Das „Road Movie [birgt] Situationstypen in sich (wie: Passage, Fahrt, Begegnung mit dem Fremden), die weniger von der Aktion, als vom Kontrast leben“ (Mauer 2006: 101). Dieser Kontrast entsteht durch die Konfrontation abstrakter Gegensätze, die eine inhärente Spannung aufbauen. Diese Gegensätze ergeben sich im Roadmovie fast von ganz allein und Mauer (2006) benennt diese folgendermaßen: Öffentlichkeit und Intimität, Vertrautheit und Fremdheit, Statik und Bewegung, Enge und Weite, Bild und Musik (vgl. Mauer 2006: 101). Auch in Sin Nombre kommen diese Kontraste stark zur Geltung und bestimmen das Bild des Filmes[6].

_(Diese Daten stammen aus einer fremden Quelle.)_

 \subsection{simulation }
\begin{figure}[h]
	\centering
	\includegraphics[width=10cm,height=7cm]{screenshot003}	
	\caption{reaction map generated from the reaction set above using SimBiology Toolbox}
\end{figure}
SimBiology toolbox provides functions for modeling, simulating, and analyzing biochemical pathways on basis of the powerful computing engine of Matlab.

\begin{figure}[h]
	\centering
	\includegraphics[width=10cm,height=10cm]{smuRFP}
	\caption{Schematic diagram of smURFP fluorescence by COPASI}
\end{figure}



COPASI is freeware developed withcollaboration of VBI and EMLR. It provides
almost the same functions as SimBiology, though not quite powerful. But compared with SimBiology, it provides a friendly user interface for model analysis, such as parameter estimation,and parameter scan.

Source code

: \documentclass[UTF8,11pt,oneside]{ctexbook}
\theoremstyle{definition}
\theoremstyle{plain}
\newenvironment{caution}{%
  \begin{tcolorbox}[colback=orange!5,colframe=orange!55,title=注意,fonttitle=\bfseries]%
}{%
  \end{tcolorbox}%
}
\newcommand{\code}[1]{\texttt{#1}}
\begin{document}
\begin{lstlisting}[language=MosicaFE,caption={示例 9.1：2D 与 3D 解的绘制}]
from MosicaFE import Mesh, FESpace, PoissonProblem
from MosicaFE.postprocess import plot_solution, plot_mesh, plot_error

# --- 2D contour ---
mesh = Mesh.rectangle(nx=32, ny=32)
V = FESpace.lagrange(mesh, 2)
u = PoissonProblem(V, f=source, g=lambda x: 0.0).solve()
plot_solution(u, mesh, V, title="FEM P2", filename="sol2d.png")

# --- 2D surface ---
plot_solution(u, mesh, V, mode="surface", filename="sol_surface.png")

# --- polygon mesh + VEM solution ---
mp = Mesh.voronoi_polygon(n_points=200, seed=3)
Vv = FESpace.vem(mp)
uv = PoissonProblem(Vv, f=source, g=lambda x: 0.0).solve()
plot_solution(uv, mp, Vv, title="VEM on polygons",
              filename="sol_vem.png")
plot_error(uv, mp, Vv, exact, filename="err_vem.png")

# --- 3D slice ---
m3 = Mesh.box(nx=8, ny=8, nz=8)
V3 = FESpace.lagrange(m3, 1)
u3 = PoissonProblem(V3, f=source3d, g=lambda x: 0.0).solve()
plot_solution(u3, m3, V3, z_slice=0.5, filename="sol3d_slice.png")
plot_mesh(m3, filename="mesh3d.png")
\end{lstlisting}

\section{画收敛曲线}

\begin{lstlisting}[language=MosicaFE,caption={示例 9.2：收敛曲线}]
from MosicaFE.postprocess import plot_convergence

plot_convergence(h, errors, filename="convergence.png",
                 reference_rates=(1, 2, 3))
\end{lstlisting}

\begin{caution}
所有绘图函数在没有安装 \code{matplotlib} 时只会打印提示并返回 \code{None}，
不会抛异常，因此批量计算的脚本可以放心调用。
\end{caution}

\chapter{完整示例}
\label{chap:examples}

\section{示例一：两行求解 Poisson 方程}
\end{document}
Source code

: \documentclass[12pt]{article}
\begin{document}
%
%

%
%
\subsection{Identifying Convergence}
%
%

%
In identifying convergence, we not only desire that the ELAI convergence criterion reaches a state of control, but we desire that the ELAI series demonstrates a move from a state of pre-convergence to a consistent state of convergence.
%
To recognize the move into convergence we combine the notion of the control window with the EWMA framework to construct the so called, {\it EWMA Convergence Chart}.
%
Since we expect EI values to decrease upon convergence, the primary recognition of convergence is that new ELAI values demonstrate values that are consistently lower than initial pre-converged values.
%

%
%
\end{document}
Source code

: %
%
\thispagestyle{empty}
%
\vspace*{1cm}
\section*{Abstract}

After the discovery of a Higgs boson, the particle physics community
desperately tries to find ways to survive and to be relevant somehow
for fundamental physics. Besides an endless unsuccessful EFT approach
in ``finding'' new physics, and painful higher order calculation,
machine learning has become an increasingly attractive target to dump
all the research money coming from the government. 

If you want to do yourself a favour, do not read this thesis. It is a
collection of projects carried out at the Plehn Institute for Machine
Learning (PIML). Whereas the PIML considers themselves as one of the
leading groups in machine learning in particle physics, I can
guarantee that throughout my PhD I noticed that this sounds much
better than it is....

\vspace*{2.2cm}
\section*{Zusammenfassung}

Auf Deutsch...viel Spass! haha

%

Weiters ist das Roadmovie in mehrere Subgenres zu unterteilen, ist aber gleichzeitig „ein Patchwork-Genre, das Einflüsse aus den unterschiedlichsten Formen, Gattungen, Mustern und Stilen aufsaugt und in den einzelnen Filmen neu formt“ (Grob, Klein 2006: 9). Als Beispiele nennen Grob und Klein (2006) den Bikerfilm, der vieles aus dem klassischen Western übernimmt, die Filme um Mörderpärchen, die sich an den Gangsterfilm anlehnen, die Filme um Musiker, die sich Formen des Bio-Pics und des Star-Vehikels bedienen oder die Rennfilme über Abenteuer und Freiheit, wie in Abenteuerfilmen (vgl. Grob, Klein 2006: 9).
5 Filmanalyse
Die Filmanalyse stellt einen wichtigen und den wohl umfangreichsten Teil der Arbeit dar und soll einen Überblick darüber geben, wie der Film Sin Nombre als Ganzes und im Detail funktioniert. Die Filmanalyse orientiert sich methodisch im Wesentlichen an den Vorgehensweisen und den Kategorien von Werner Faulstich (2008) und Alice Bienk (2008). Zusätzlich sollen jene Merkmale, welche den Film zu einem Roadmovie machen in einem eigenen Kapitel[7] analysiert, herausgehoben und unterstrichen werden. Im darauffolgenden Kapitel 6 Sin Nombre als Roadmovie werden sämtliche analysierten Elemente noch einmal in Zusammenhang mit dem Genre aufgearbeitet.
5.1 Handlungs- und Erzählanalyse
Die Handlungs- und Erzählanalyse soll klären, wie der Film als Ganzes funktioniert. Sie zeigt den Rahmen des Filmes und wie Sin Nombre allgemein aufgebaut ist.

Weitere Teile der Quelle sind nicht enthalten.